(Data for review Opens)

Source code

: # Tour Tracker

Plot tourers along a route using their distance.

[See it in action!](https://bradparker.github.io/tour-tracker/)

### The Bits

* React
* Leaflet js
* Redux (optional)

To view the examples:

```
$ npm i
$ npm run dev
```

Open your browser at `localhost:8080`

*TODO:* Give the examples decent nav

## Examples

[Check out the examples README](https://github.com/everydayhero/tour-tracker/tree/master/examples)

(Data for review Closes)

Every line from the one containing "# Tour Tracker" to the end of the entries must be set down exactly, with none omitted and none added.

: # Tour Tracker

Plot tourers along a route using their distance.

[See it in action!](https://bradparker.github.io/tour-tracker/)

### The Bits

* React
* Leaflet js
* Redux (optional)

To view the examples:

```
$ npm i
$ npm run dev
```

Open your browser at `localhost:8080`

*TODO:* Give the examples decent nav

## Examples

[Check out the examples README](https://github.com/everydayhero/tour-tracker/tree/master/examples)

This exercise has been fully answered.